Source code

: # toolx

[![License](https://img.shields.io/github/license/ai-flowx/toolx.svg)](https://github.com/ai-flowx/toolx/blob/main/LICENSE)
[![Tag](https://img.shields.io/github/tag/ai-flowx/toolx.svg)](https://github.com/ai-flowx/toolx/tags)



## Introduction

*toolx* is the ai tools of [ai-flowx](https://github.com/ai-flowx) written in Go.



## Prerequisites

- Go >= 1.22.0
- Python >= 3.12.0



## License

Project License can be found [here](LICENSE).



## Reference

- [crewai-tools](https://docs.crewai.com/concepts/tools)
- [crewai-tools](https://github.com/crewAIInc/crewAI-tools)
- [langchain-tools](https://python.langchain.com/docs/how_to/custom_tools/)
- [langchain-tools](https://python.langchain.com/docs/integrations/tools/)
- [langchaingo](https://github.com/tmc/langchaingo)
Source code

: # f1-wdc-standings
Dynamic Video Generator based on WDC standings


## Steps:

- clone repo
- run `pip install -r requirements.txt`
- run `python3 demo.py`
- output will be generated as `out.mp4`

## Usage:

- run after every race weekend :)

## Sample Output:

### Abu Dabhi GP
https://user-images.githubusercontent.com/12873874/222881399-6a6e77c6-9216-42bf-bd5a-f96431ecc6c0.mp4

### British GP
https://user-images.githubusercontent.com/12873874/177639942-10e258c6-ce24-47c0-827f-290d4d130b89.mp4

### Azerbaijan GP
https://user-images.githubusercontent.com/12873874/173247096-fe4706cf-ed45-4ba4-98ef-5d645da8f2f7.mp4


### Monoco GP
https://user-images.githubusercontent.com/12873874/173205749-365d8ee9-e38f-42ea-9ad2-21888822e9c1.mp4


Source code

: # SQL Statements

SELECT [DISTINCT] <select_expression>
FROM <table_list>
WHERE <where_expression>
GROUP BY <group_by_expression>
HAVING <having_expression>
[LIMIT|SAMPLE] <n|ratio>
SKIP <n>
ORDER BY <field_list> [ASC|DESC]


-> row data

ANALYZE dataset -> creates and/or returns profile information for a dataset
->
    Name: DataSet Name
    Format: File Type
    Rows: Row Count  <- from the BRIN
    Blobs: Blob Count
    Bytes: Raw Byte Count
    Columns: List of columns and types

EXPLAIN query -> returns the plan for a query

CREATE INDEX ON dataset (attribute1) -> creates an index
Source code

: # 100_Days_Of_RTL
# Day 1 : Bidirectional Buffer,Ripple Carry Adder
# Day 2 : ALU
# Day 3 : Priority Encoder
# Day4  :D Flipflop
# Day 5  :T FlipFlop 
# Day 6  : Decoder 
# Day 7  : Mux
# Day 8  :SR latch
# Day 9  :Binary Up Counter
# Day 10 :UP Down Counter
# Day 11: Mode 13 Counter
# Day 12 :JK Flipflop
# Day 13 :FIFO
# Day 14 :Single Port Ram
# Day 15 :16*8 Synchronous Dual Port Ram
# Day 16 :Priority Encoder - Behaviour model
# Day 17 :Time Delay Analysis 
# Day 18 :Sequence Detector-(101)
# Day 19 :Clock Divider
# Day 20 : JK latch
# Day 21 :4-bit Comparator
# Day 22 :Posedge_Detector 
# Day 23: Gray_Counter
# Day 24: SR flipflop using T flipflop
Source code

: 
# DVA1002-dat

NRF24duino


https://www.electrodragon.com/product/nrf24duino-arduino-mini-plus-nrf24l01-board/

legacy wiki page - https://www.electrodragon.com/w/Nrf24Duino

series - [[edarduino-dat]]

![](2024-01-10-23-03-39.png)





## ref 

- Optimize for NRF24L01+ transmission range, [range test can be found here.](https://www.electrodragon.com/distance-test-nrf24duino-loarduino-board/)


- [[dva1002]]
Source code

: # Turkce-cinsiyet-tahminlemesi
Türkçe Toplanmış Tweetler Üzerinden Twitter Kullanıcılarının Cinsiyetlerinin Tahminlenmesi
* * *
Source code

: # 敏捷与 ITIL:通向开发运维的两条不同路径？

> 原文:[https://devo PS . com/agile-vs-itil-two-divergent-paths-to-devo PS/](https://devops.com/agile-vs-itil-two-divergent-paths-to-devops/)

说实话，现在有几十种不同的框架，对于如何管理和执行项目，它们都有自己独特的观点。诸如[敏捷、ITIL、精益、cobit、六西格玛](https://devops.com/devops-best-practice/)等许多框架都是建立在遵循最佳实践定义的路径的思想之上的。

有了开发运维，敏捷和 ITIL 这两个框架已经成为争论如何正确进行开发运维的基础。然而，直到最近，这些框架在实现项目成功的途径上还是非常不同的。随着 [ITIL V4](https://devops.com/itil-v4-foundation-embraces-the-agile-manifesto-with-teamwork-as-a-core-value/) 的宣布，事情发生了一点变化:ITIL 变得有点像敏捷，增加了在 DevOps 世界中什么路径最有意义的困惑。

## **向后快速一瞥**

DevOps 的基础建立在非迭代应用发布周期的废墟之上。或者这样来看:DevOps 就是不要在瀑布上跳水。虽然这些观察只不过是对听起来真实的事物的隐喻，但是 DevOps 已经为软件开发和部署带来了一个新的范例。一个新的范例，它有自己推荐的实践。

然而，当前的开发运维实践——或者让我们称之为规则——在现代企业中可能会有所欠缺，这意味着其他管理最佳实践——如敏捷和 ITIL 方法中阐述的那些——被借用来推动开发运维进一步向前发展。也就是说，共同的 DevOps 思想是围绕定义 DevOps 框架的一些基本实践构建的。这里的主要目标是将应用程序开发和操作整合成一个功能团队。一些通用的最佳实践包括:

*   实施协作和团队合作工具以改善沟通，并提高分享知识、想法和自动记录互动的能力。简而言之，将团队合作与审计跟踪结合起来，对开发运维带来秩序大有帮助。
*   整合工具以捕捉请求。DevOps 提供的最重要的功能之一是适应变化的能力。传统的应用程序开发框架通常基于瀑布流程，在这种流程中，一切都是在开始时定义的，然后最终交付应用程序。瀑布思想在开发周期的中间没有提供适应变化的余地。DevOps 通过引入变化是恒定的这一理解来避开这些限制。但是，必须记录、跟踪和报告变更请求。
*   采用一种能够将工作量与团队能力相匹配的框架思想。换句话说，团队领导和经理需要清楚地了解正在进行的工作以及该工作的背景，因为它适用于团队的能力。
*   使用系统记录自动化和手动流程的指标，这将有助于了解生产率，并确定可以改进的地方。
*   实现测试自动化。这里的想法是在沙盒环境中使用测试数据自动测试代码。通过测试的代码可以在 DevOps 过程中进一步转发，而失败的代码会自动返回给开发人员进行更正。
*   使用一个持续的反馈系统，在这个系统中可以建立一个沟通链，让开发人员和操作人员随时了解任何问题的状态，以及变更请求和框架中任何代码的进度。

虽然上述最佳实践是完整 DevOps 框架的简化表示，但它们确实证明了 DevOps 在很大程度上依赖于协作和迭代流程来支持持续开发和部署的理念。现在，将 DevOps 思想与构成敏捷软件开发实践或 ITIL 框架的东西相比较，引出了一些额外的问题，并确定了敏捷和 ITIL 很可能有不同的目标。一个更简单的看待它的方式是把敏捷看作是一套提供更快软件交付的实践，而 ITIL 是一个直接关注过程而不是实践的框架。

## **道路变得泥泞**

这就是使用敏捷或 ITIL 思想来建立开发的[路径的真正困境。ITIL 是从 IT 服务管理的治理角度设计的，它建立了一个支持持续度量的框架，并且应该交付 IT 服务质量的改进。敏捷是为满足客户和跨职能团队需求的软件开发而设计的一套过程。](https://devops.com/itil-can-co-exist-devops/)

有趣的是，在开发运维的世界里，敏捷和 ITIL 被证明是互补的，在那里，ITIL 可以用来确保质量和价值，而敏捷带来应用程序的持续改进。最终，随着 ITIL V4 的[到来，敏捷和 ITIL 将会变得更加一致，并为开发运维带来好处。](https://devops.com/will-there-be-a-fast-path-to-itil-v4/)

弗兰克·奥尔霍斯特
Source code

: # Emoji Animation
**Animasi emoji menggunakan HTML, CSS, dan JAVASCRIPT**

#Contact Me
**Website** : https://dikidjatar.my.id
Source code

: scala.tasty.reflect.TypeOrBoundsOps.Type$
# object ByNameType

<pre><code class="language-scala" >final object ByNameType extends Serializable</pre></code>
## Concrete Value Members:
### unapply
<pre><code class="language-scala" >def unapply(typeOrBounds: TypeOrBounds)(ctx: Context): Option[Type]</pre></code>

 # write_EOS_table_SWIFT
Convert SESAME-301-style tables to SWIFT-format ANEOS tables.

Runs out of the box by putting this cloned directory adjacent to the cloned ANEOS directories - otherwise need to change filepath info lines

_EXERCISE PROMPT_:
Above are some records. Report the number of their lines that include "ByNameType", and add nothing else.

_EXERCISE RESULT_:
2